The importance of adipose signalling to assess changes in wildlife health

Blubber is a specialised form of adipose carried by cetaceans for the primary purposes of thermoregulation and energy storage. It constitutes a large portion of animal mass, such that a “normal” cetacean would be considered “obese” by terrestrial mammal standards [1]. We have an understanding of the way terrestrial mammals use adipose tissue when placed under a calorie restriction challenge. In such circumstances, adipose will undergo mass reduction, and will also play a signalling role with widely ranging influences on the body and activity of the individual in order to minimise health impacts and promote the probability of survival. As adipose plays a more complex role in the physiology of cetaceans, we need to understand whether we can apply a terrestrial model to a model marine mammal species. Understanding the relationships between the model species is crucial to addressing increasing anthropogenic disturbances to marine mammals with the potential for repeated or prolonged foraging disruptions and calorie restriction challenges. If we want to understand the consequence of human-induced impacts to the health of dolphins, we need to understand how adipose tissue signalling responds to these caloric challenges.
This project will address this challenge using a unique set of data. First the student will develop an understanding of adipose signalling in mice, using transcriptomics network inference, placed under long-term calorie restriction (19 months), which decreases the onset of age-related diseases and increases lifespan [2]. The student will sample bottlenose dolphin adipose in a population off of the coast of South Carolina that has undergone a health assessment and had blubber sampled using dart biopsies. We have a good handle on health for those individuals [3]. In addition, the student will have the opportunity to join a large research project to assess the change in health of dolphins associated with Charleston harbour expansion. It will be then possible to have targeted adipose sampling from individuals with varied health and from different exposure treatment levels. As the adipose of dolphins is structurally differentiated, the student will determine how the adipose transcriptome changes in the different dolphin adipose regions using multiple biopsies from a managed-care dolphin population. Ultimately, this project will provide insight into the adipose transcriptome in a species in which adipose has a broader range of function compared to current model species, providing further insights in the role adipose plays in health.

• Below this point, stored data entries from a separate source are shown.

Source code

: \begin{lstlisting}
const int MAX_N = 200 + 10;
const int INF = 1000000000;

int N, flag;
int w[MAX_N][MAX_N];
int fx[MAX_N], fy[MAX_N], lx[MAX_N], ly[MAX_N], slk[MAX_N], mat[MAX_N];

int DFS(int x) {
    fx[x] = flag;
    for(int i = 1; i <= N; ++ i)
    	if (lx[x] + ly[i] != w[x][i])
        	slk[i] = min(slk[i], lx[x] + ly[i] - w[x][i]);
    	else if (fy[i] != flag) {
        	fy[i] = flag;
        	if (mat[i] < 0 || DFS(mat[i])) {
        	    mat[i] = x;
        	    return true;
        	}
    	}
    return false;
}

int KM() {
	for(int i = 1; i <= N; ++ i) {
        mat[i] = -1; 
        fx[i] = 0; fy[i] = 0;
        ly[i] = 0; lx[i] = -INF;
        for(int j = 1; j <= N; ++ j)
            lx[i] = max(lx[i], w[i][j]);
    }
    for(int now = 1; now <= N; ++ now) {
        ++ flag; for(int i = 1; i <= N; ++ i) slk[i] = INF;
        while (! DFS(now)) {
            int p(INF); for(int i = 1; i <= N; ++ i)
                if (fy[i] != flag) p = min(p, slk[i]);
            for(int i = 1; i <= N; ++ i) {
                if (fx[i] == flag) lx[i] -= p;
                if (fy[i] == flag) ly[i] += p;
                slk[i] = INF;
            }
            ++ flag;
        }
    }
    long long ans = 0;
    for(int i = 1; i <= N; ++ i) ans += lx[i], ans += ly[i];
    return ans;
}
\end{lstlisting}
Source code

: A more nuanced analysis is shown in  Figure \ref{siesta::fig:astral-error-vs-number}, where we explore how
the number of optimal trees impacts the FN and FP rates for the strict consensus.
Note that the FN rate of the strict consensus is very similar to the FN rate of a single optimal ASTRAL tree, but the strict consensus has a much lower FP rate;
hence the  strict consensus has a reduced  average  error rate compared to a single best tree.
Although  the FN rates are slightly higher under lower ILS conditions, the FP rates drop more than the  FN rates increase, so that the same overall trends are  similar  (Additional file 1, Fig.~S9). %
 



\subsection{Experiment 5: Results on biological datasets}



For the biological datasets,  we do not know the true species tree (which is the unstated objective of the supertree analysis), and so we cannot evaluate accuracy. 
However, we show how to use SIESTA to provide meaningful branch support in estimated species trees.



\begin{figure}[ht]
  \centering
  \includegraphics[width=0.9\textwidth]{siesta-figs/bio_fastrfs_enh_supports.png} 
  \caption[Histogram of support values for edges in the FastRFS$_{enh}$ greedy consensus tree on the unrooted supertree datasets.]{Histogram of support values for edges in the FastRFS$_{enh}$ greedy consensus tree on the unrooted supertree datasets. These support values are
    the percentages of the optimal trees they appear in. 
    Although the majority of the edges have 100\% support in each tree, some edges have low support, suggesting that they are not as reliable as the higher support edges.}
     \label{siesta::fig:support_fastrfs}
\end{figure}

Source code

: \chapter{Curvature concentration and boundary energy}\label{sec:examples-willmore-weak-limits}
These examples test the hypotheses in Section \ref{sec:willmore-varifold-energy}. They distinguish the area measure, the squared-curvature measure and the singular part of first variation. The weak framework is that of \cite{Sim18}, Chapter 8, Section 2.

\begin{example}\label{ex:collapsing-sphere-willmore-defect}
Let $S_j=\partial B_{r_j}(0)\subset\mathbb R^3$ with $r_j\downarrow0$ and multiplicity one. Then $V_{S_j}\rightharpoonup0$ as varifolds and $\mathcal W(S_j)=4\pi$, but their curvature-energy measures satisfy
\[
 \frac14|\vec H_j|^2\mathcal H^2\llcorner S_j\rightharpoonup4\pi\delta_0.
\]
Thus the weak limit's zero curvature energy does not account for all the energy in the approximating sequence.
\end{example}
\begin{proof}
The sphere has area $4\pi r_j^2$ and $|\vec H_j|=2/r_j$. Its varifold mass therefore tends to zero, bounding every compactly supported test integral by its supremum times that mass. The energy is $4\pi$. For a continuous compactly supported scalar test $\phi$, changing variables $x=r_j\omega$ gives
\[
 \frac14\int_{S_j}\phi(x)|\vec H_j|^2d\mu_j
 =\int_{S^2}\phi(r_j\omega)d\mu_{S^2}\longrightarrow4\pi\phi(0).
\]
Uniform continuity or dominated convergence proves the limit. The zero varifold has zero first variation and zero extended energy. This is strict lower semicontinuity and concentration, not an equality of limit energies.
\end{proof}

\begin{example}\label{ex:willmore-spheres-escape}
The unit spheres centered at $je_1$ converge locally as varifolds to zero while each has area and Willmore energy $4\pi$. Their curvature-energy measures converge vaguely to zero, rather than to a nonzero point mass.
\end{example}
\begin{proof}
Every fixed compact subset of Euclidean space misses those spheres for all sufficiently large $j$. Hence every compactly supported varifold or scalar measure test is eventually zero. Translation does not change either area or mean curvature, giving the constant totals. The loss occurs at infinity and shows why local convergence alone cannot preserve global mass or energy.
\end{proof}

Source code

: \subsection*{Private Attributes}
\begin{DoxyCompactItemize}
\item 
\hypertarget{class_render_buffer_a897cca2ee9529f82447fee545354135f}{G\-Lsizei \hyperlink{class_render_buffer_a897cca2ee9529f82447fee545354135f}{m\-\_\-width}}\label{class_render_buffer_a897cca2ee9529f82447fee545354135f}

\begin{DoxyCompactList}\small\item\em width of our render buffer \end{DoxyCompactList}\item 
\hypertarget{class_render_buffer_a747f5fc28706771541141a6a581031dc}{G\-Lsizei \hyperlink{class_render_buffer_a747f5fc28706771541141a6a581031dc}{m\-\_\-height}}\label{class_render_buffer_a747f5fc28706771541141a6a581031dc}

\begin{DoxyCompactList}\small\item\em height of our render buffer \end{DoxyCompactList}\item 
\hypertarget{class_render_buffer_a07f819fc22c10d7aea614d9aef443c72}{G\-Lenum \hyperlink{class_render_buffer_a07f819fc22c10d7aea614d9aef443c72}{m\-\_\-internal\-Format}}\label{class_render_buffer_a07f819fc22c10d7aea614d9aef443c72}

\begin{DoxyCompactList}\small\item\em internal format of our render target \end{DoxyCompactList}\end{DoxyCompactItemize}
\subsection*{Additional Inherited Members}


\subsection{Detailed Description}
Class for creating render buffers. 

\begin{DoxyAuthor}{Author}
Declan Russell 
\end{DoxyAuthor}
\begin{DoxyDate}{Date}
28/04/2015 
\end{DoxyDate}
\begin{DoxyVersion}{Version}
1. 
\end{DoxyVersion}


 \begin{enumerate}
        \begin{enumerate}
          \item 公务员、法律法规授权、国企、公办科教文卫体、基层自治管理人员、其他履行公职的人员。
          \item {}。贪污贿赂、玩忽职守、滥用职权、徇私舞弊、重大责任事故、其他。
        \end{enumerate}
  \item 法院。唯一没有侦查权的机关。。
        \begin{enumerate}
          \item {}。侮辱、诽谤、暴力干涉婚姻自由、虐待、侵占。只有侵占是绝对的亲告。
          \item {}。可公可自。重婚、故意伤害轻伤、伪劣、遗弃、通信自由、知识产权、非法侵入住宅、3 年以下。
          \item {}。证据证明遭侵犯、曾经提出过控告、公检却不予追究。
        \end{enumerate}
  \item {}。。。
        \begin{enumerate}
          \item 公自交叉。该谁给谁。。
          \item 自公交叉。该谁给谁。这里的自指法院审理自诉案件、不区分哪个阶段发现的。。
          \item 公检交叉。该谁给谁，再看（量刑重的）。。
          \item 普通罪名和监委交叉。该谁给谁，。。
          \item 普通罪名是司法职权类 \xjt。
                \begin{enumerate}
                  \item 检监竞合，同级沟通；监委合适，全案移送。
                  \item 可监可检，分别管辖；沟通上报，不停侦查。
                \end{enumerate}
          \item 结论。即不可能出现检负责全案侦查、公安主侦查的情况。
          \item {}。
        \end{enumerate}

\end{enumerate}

This project provides a unique opportunity for the student to develop skills not only in complex and innovative techniques, but also in sophisticated physiological observations and dolphin health assessment skills. The student will gain multidisciplinary training in state-of-the-art laboratory techniques including RNAseq characterisation, bioinformatics, statistical modelling and physiological modelling. The School of Biological Sciences has a track record of excellence in training biologists and ecologists in analytical skills. This project will provide training in biomathematics, bioinformatics, and biostatistics required to deal with the challenges of this project. This will include attendance of SBS and CLSM courses in biostatistics and network science, as well attendance to external courses computational biology. The student will also have the opportunity to interact with other analysts in the University in the School of Natural and Computer Sciences. This training will be complemented with tutorials to develop new ways to deal with the objectives of the project with supervisors and members of their team, particularly in bioinformatics and network modelling. The student will also have opportunities to develop field health assessment techniques with ongoing work in the supervisory team. The team has complementary expertise in biomathematics, bioinformatics, network science, statistical hierarchical modelling, physiology, metabolism estimation, and phenotypic model development.